In [1]:
import os
import glob
import numpy as np

# --- 1) Paths ----------------------------------------------------------------
test_dir   = '/home/ml/Documents/voice/ResData/wavefake128_2048split/train'
fake_dir   = os.path.join(test_dir, 'fake')
real_file  = os.path.join(test_dir, 'real.npy')
out_dir    = os.path.join(test_dir, 'aggregated')

os.makedirs(out_dir, exist_ok=True)

# --- 2) Load & save real ----------------------------------------------------
real = np.load(real_file)
N_real = real.shape[0]
np.save(os.path.join(out_dir, 'real.npy'), real)
print(f"→ Saved real.npy with {N_real} samples")

# --- 3) Gather fake file list -----------------------------------------------
fake_paths = sorted(glob.glob(os.path.join(fake_dir, '*.npy')))
K = len(fake_paths)
if K == 0:
    raise RuntimeError("No .npy files found in test/fake/")

# Compute per-file quotas so sum(quota_i) == N_real and |quota_i - quota_j| ≤ 1
base      = N_real // K
remainder = N_real % K   # first `remainder` files get one extra sample

np.random.seed(42)       # for reproducibility—optional
fake_parts = []
for i, path in enumerate(fake_paths):
    data = np.load(path)
    Ni   = data.shape[0]
    qi   = base + (1 if i < remainder else 0)
    if qi > Ni:
        raise ValueError(
            f"File {os.path.basename(path)} has only {Ni} samples, "
            f"but {qi} were requested"
        )
    # randomly pick qi samples
    idx = np.random.permutation(Ni)[:qi]
    fake_parts.append(data[idx])
    print(f"  • {os.path.basename(path)} → selected {qi}/{Ni}")

# --- 4) Concatenate & save fake ---------------------------------------------
fake_agg = np.concatenate(fake_parts, axis=0)
assert fake_agg.shape[0] == N_real, \
       f"Total fake ({fake_agg.shape[0]}) ≠ real ({N_real})"

np.save(os.path.join(out_dir, 'fake.npy'), fake_agg)
print(f"→ Saved fake.npy with {fake_agg.shape[0]} samples")

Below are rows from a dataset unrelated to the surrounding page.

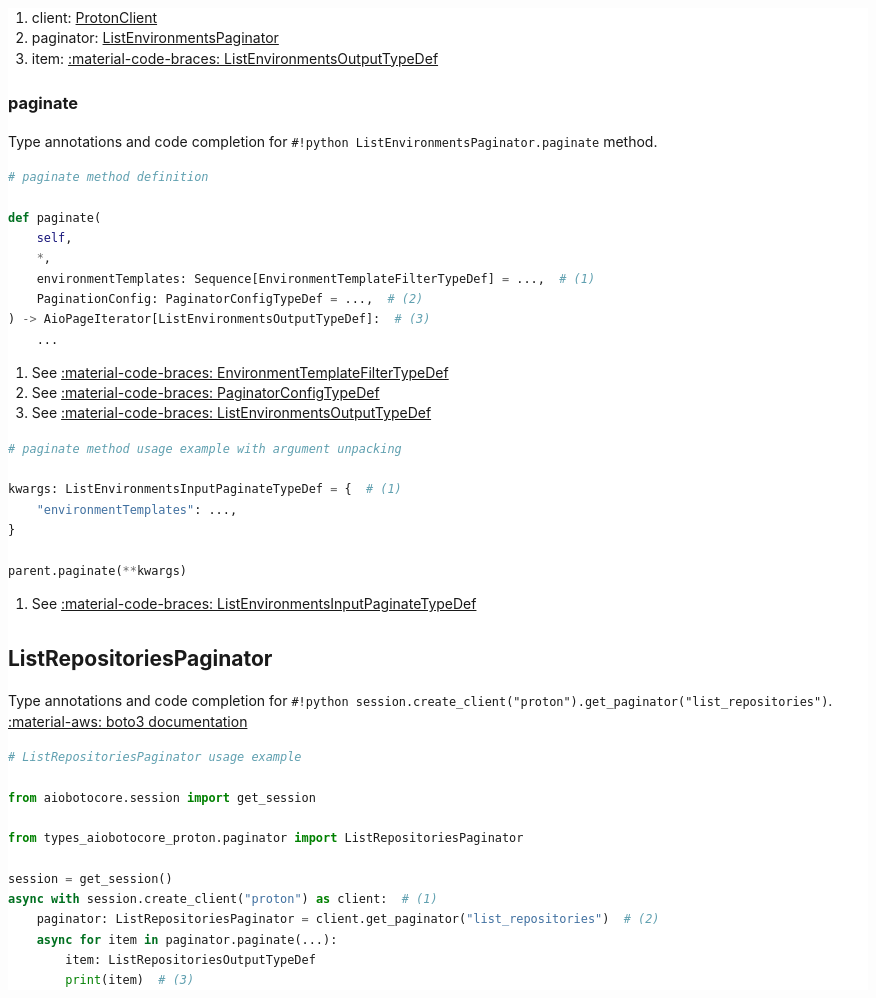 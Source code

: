 1. client: [ProtonClient](./client.md)
2. paginator: [ListEnvironmentsPaginator](./paginators.md#listenvironmentspaginator)
3. item: [:material-code-braces: ListEnvironmentsOutputTypeDef](./type_defs.md#listenvironmentsoutputtypedef) 


### paginate

Type annotations and code completion for `#!python ListEnvironmentsPaginator.paginate` method.

```python
# paginate method definition

def paginate(
    self,
    *,
    environmentTemplates: Sequence[EnvironmentTemplateFilterTypeDef] = ...,  # (1)
    PaginationConfig: PaginatorConfigTypeDef = ...,  # (2)
) -> AioPageIterator[ListEnvironmentsOutputTypeDef]:  # (3)
    ...
```

1. See [:material-code-braces: EnvironmentTemplateFilterTypeDef](./type_defs.md#environmenttemplatefiltertypedef) 
2. See [:material-code-braces: PaginatorConfigTypeDef](./type_defs.md#paginatorconfigtypedef) 
3. See [:material-code-braces: ListEnvironmentsOutputTypeDef](./type_defs.md#listenvironmentsoutputtypedef) 


```python
# paginate method usage example with argument unpacking

kwargs: ListEnvironmentsInputPaginateTypeDef = {  # (1)
    "environmentTemplates": ...,
}

parent.paginate(**kwargs)
```

1. See [:material-code-braces: ListEnvironmentsInputPaginateTypeDef](./type_defs.md#listenvironmentsinputpaginatetypedef) 
## ListRepositoriesPaginator

Type annotations and code completion for `#!python session.create_client("proton").get_paginator("list_repositories")`.
[:material-aws: boto3 documentation](https://boto3.amazonaws.com/v1/documentation/api/latest/reference/services/proton/paginator/ListRepositories.html#Proton.Paginator.ListRepositories)

```python
# ListRepositoriesPaginator usage example

from aiobotocore.session import get_session

from types_aiobotocore_proton.paginator import ListRepositoriesPaginator

session = get_session()
async with session.create_client("proton") as client:  # (1)
    paginator: ListRepositoriesPaginator = client.get_paginator("list_repositories")  # (2)
    async for item in paginator.paginate(...):
        item: ListRepositoriesOutputTypeDef
        print(item)  # (3)
```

→ Saved real.npy with 18320 samples
  • ljspeech_full_band_melgan.npy → selected 2618/18337
  • ljspeech_hifiGAN.npy → selected 2617/18297
  • ljspeech_melgan.npy → selected 2617/18337
  • ljspeech_melgan_large.npy → selected 2617/18337
  • ljspeech_multi_band_melgan.npy → selected 2617/18337
  • ljspeech_parallel_wavegan.npy → selected 2617/18337
  • ljspeech_waveglow.npy → selected 2617/18337
→ Saved fake.npy with 18320 samples